The answer is that biggest most widely traded companies with narrow spreads are sold first. So the good stuff gets sold first and the smaller companies that might not even be listed are left behind.
A trickle becomes a flood
I’ve always been fascinated with how collapses happen – from a game of Jenga [LINK] to the Big Short [LINK] – the reasons it is going to happen aren’t always the camel that breaks the camel’s back. Like Arch Duke Franz Ferdinand’s murder causing WW!, if it wasn’t that it would have been something else. But for Woodford, the general panic which is stirred up by the media is actually responsible for the downfall as much as the mistakes of the man/team itself.
With more and more people trying to escape from funds, the worse the situation is for everyone. Good stakes in growing companies need to be sold for pennies in the pound – and all the while the short sellers are betting on those same companies’ sharers dropping in value – a perfect storm for
savers investors. The fund ends up hibernating and is taken over by administrators who try to secure value by selling off the funds for a good price – not an easy task in this world.
So this story about the company called Synairgen (did they just make that name up?) that was sold off to vulture funds and then flipped for a huge profit – a veritable plum of late. Synairgen are a Southampton based drug maker – a very much in vogue investment – and the rise may be due to some PATIENT CAPITAL that TRUSTED the company to do their thing and develop drugs.
Can you really be that surprised? The
savers investors want as much money back as quick as possible – in fact the howls of protest about how long it’s taking to release whatever money is still in the company tells you what their priorities are. Yet they can be equally appalled that what they sold off for jam today is worth a lot more to the buyer than the (forced) seller?
Psychology of Loss
Our minds are our greatest enemy – conspiring against us all the time – master your mind and you can master the world*. The way I see it is that the world of finance is full of frauds, charlatans, confidence tricksters and thieves. From people selling their MLM schemes to no money down deals, “free” property investing seminars, PPI claims, timeshares, final salary pension liquidators, lifetime mortgages and shipping container investment. There’s no shortage. But Neil Woodford was none of those things – he was no Bernie Madoff. But the instinct to trust a “safe pair of hands” (as he must have been called millions of times) and then panic along with everyone else has lead to people losing their money. And for some people the loss has been huge – putting all their eggs in the Woodford basket so to speak. But I don’t have any sympathy for them. If Neil had done a good job, they wouldn’t be demanding that they give him a share of their winnings.
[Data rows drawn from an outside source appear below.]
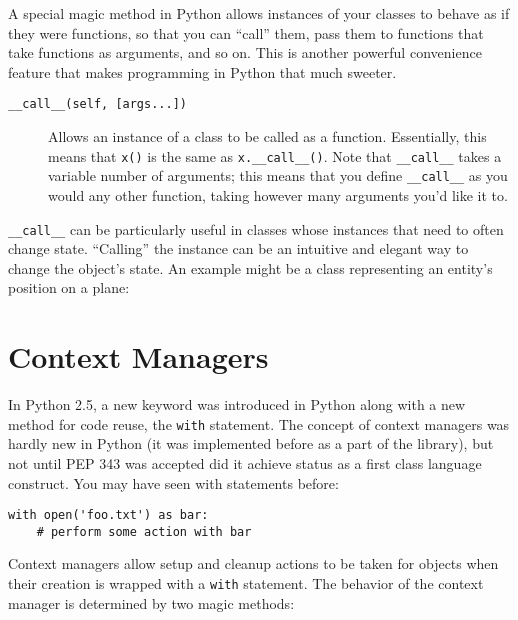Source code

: \documentclass[a4paper,11pt]{article}
\newcommand{\code}[1]{\texttt{#1}}
\begin{document}
A special magic method in Python allows instances of your classes to behave as if they were functions, so that you can ``call'' them, pass them to functions that take functions as arguments, and so on. This is another powerful convenience feature that makes programming in Python that much sweeter.

\begin{description}

\item[\code{__call__(self, [args...])}]
Allows an instance of a class to be called as a function. Essentially, this means that \code{x()} is the same as \code{x.__call__()}. Note that \code{__call__} takes a variable number of arguments; this means that you define \code{__call__} as you would any other function, taking however many arguments you'd like it to.

\end{description}

\code{__call__} can be particularly useful in classes whose instances that need to often change state. ``Calling'' the instance can be an intuitive and elegant way to change the object's state. An example might be a class representing an entity's position on a plane:



\section{Context Managers}

In Python 2.5, a new keyword was introduced in Python along with a new method for code reuse, the \code{with} statement. The concept of context managers was hardly new in Python (it was implemented before as a part of the library), but not until PEP 343 was accepted did it achieve status as a first class language construct. You may have seen with statements before:

\begin{lstlisting}   
with open('foo.txt') as bar:
    # perform some action with bar
\end{lstlisting}
        
Context managers allow setup and cleanup actions to be taken for objects when their creation is wrapped with a \code{with} statement. The behavior of the context manager is determined by two magic methods:
\end{document}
But as it turns out, if you demand your money back, sometimes the baby gets thrown out with the bath water and for a company like Synairgen, lemons ripen faster than plums.
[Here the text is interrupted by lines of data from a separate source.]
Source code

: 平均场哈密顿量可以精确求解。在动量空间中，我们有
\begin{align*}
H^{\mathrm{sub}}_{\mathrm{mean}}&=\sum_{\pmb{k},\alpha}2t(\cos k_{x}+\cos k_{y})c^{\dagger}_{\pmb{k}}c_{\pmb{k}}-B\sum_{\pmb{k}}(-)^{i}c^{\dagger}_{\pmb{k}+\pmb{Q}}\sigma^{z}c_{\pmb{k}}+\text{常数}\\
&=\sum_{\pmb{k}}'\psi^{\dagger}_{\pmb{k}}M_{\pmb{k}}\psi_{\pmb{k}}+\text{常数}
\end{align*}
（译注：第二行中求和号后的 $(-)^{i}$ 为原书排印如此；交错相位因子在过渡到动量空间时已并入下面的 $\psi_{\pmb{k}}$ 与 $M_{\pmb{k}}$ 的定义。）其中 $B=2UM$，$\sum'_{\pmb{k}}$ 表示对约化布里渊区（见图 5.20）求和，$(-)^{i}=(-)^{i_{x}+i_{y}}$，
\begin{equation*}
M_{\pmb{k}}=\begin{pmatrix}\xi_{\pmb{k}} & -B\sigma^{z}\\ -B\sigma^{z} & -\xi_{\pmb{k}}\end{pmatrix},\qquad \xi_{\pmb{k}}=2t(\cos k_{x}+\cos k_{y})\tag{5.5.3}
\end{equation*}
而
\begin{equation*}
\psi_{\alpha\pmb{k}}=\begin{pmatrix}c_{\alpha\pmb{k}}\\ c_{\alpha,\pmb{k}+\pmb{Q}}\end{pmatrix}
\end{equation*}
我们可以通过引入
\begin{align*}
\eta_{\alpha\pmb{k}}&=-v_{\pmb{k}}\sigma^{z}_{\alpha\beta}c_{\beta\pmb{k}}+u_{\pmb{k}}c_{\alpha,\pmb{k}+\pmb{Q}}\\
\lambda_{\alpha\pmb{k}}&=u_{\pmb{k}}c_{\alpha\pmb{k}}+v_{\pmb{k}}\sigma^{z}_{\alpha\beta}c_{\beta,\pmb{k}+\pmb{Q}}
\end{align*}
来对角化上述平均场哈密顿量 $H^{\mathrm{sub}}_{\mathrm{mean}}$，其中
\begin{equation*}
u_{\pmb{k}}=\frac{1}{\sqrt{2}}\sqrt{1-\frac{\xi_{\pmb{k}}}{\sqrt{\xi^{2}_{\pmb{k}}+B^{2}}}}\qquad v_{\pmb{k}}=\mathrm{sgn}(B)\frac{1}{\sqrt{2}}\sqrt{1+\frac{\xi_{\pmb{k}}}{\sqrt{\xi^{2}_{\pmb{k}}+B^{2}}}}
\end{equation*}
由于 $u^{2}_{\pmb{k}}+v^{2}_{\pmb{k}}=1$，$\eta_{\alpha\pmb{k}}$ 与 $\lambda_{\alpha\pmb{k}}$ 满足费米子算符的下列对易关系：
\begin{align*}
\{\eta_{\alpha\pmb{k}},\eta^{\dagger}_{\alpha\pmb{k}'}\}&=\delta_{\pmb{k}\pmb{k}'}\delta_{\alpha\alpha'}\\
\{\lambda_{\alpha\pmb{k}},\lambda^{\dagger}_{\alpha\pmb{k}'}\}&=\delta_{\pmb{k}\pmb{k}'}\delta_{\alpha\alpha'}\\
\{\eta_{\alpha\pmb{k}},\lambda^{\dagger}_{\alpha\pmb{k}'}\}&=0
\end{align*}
I suppos the lesson is if you are going to panic, panic early and panic fast and don’t shout “fire” until you’ve cleared the exit. Expect more from the Woodford saga – it sells newspapers after all and we love a good old hate figure. But when it comes to your own investment decisions:
- take responsibility for your own decisions
- remember lemons ripen faster than plums
- do your own research
- understand your own risk tolerance
- don’t come crying to me when it all goes wrong
Good luck, GFF
*Turns out that I coined that phrase, feel free to use it.